NEW YORK, NY - MAY 18: The Nasdaq board in Tim...
NEW YORK, NY - MAY 18: The Nasdaq board in Times Square advertises Facebook which is set to debut on the Nasdaq Stock Market today on May 18, 2012 in New York, United States. The social network site is set to begin trading at roughly 11:00 a.m. ET and on Thursday priced 421 million shares at $38 each. Facebook, a Menlo Park, California based company, will have a valuation exceeding $100 billion. (Image credit: Getty Images via @daylife)
To start at $38 and end up at $27 is a fiasco to the tune of about 40 billion dollars. To climb back up to $32 is good news. Maybe Facebook is not all hat no cattle. Maybe something is going on. I was not aware of the Nasdaq technical glitch of day one. I was thinking that one, America is nowhere close to going back to a 5% unemployment rate, the structural damages done to the economy have not been fixed yet, and two, the market does not think of dot coms as darlings that deserve P/Es of 100. It wants P/Es that are more like 20 or 50.

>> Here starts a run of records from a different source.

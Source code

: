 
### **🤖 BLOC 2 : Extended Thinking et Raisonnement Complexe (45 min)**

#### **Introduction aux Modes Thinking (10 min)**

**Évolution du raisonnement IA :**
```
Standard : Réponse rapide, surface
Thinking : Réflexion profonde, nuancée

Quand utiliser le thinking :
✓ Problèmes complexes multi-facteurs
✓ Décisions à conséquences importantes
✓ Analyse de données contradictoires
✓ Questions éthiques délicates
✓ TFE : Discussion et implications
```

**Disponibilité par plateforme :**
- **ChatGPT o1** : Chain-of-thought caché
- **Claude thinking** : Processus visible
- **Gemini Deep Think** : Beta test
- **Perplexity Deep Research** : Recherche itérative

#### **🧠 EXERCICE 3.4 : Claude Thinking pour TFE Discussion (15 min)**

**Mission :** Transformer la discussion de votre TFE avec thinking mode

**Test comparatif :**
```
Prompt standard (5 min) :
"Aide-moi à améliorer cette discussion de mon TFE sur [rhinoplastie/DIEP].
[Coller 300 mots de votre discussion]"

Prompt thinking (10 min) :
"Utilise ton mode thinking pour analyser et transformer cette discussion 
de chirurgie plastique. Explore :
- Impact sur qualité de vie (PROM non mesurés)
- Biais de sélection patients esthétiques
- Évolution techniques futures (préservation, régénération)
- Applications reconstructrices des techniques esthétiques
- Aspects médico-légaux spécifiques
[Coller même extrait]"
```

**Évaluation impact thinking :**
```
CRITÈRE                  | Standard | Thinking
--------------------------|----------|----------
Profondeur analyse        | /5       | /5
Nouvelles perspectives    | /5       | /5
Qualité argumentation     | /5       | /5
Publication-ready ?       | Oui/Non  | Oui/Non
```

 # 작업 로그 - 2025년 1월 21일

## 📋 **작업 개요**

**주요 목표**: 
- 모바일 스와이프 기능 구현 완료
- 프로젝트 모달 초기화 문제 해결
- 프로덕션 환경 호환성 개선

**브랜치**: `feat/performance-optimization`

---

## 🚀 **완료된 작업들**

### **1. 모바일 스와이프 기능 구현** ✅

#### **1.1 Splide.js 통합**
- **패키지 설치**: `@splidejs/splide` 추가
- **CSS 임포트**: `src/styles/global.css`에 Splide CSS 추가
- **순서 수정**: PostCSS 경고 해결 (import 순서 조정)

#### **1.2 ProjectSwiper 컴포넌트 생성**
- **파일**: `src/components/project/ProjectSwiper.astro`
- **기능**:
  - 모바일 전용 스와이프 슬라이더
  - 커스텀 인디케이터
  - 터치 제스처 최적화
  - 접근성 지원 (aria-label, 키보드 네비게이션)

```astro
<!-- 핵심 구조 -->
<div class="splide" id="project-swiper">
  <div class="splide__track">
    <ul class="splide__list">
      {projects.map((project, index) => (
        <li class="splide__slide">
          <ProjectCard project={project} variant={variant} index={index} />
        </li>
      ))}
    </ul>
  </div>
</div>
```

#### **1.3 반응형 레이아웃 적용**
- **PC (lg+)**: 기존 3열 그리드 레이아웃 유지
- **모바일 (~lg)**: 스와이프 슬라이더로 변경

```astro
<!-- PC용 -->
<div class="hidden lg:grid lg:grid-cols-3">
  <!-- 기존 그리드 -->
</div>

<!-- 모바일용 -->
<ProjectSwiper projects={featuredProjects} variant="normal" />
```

But then LinkedIn kept defying gravity at P/Es in the 900 range. Facebook hammered Zynga and other sexies like GroupOn but not LinkedIn. What gives? LinkedIn earnings have doubled every quarter since it went IPO. But is that sustainable? For how long? You can watch me move at two miles per hour. Then I can do four miles per hour. But how far can you extrapolate that?

Before the Facebook IPO I said the company will hit $200 billion in market cap in less than five years. A week after the IPO I said it might go in the $20-25 range before starting a slow climb up. I am glad it did not hit 25.

Even Paul Graham was saying the time for lofty valuations for tech startups was over. The Facebook fiasco was reflecting upon the entire industry. Good thing the blip lasted only a few weeks. I am standing by my $200 billion statement.

Funny, Pinterest is going into ecommerce before Facebook is. Facebook is very well positioned to do payments. It could give serious competition to PayPal. What will it acquire next? Dwolla?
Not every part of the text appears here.